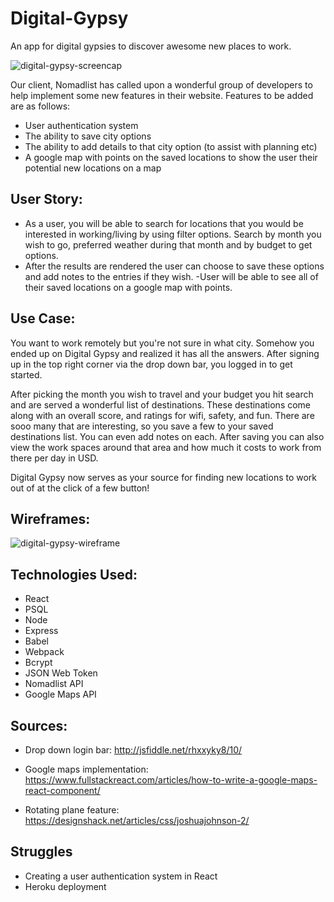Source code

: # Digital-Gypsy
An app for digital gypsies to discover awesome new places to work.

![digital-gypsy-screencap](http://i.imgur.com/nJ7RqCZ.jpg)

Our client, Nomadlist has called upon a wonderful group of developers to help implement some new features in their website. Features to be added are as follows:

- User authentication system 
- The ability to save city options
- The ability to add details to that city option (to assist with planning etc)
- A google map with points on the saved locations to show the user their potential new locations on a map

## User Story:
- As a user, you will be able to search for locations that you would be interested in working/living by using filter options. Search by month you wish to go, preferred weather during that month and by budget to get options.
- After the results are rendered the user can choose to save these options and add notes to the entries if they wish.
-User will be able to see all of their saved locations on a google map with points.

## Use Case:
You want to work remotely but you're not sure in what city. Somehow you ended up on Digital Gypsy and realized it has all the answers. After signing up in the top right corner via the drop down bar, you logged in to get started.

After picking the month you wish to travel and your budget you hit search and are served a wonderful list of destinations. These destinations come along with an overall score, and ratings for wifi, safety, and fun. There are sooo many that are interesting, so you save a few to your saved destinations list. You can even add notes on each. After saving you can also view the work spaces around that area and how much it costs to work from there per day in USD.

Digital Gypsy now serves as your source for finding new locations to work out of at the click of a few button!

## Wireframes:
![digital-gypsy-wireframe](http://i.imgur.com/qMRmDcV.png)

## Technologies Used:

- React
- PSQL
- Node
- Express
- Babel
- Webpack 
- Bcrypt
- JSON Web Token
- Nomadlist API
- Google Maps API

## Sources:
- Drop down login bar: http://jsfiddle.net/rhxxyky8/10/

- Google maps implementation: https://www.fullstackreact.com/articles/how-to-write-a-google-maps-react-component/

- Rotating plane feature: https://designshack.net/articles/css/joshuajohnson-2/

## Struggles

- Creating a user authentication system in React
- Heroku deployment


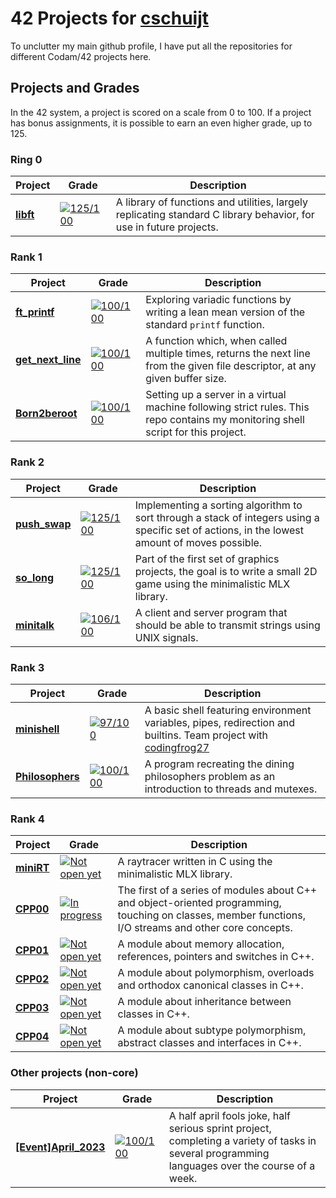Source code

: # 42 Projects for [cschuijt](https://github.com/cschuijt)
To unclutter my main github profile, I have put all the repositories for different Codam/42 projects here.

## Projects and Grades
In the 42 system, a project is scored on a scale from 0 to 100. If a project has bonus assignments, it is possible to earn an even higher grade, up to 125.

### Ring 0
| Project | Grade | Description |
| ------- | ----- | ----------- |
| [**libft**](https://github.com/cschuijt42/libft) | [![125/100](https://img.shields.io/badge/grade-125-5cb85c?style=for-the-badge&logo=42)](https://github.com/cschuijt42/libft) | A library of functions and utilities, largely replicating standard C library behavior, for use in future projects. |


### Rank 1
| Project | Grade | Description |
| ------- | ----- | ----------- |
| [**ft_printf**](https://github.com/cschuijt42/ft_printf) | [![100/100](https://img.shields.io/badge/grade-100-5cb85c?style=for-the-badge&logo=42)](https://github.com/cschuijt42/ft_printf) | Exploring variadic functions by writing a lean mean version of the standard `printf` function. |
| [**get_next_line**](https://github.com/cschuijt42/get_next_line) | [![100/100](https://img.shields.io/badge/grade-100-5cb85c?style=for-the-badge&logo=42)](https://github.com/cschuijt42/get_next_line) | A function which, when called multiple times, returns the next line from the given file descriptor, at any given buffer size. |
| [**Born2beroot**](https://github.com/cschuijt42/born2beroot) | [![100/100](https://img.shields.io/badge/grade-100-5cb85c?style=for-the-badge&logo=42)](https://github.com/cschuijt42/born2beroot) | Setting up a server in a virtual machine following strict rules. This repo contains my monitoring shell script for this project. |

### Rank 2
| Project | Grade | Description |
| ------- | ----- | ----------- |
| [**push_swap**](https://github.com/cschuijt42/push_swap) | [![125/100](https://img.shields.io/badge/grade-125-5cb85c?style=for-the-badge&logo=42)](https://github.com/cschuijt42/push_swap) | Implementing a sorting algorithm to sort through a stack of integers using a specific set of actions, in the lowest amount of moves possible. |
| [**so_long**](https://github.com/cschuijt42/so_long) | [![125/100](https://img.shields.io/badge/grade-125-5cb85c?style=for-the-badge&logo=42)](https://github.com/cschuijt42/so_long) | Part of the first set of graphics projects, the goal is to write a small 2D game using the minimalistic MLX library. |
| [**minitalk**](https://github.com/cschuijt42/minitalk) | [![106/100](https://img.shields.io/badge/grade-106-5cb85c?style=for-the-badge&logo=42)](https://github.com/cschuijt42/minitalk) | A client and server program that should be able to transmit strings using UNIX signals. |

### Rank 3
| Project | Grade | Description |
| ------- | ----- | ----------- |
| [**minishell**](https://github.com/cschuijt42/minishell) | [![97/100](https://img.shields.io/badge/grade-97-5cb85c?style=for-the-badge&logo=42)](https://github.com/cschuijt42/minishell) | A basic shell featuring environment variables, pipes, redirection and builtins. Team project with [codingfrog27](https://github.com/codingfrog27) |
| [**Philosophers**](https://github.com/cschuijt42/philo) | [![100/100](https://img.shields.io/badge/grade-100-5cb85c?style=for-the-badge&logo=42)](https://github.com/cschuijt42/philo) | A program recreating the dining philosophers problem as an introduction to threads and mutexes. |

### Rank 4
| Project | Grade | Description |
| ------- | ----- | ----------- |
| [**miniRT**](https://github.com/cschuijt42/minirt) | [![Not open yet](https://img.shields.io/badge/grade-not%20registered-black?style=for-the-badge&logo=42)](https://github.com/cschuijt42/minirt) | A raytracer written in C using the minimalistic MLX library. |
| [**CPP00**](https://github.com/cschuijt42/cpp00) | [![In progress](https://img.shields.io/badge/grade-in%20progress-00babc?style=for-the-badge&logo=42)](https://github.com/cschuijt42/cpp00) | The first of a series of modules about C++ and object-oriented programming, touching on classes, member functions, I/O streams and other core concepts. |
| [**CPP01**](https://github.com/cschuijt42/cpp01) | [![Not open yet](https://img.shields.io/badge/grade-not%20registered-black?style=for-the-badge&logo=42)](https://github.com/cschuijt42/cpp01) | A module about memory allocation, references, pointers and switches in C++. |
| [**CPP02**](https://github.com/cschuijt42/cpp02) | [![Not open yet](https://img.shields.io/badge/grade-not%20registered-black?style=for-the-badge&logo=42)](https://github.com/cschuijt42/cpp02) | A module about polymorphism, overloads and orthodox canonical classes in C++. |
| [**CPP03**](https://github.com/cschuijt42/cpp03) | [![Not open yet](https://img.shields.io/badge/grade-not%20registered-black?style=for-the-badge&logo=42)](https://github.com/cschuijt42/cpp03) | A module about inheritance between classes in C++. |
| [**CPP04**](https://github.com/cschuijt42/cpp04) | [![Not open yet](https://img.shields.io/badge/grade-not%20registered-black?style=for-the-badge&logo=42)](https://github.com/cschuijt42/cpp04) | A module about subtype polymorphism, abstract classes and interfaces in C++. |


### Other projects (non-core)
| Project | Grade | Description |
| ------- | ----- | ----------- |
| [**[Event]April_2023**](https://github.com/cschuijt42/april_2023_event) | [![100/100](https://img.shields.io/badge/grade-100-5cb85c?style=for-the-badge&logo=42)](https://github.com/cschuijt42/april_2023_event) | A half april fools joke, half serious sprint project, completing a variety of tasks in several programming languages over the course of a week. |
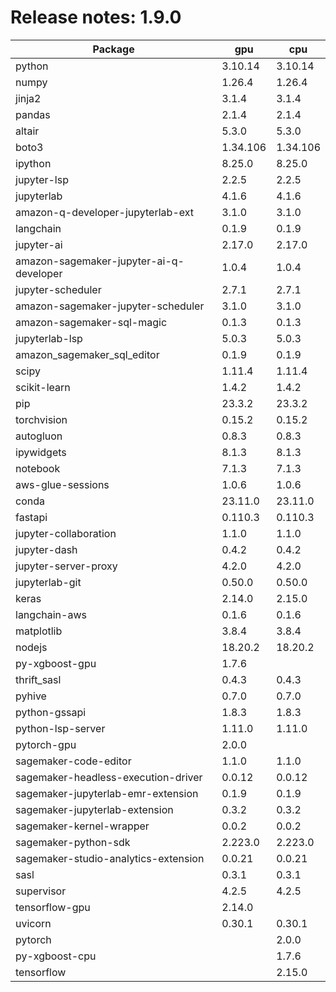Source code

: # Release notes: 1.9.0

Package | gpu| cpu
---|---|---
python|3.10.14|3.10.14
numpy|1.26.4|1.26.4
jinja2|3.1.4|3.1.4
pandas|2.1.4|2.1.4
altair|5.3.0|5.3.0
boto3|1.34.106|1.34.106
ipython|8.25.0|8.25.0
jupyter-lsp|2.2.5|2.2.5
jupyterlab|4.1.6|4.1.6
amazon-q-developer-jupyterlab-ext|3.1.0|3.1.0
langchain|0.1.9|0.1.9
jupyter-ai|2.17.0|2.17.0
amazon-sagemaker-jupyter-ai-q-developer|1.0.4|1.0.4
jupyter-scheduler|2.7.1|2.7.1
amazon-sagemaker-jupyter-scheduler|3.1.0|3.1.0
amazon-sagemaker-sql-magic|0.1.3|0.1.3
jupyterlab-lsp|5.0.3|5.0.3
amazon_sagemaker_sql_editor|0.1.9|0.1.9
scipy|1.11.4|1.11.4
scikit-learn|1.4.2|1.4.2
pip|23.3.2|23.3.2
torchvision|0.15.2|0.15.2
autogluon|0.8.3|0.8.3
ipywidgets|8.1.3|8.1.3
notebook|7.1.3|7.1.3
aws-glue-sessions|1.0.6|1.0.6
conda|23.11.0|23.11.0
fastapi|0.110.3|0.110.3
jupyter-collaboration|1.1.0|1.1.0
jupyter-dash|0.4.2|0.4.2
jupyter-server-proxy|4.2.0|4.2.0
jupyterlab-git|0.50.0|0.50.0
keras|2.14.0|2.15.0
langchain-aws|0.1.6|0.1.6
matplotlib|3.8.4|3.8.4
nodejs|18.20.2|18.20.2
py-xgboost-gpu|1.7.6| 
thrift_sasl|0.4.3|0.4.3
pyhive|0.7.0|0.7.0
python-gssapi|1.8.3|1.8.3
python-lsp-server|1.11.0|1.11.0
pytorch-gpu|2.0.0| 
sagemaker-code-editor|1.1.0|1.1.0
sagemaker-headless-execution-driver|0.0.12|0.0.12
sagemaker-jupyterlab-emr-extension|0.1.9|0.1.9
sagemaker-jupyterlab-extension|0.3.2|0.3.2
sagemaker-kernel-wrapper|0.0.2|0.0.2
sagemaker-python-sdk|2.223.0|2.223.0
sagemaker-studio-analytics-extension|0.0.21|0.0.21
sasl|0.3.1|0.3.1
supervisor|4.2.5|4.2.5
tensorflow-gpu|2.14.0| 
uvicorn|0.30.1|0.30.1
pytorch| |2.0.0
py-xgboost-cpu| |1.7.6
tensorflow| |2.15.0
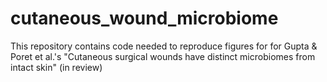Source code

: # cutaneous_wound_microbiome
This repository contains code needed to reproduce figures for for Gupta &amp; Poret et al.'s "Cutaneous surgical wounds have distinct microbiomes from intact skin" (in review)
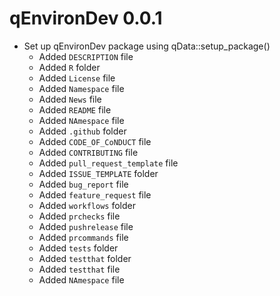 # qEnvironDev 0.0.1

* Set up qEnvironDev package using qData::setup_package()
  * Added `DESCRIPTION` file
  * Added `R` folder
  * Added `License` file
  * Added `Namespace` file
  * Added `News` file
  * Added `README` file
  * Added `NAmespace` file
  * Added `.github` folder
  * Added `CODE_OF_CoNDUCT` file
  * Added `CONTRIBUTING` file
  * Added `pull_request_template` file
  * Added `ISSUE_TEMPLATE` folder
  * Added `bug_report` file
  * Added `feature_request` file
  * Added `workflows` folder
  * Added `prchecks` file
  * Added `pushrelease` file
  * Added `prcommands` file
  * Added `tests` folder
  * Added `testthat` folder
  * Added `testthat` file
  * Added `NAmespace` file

• • •

*INSTRUCTIONS TO FOLLOW*. Across the whole listing above, determine how many lines hold the word "polymorphism". Only that number is wanted.

*WRITTEN RESPONSE*. 2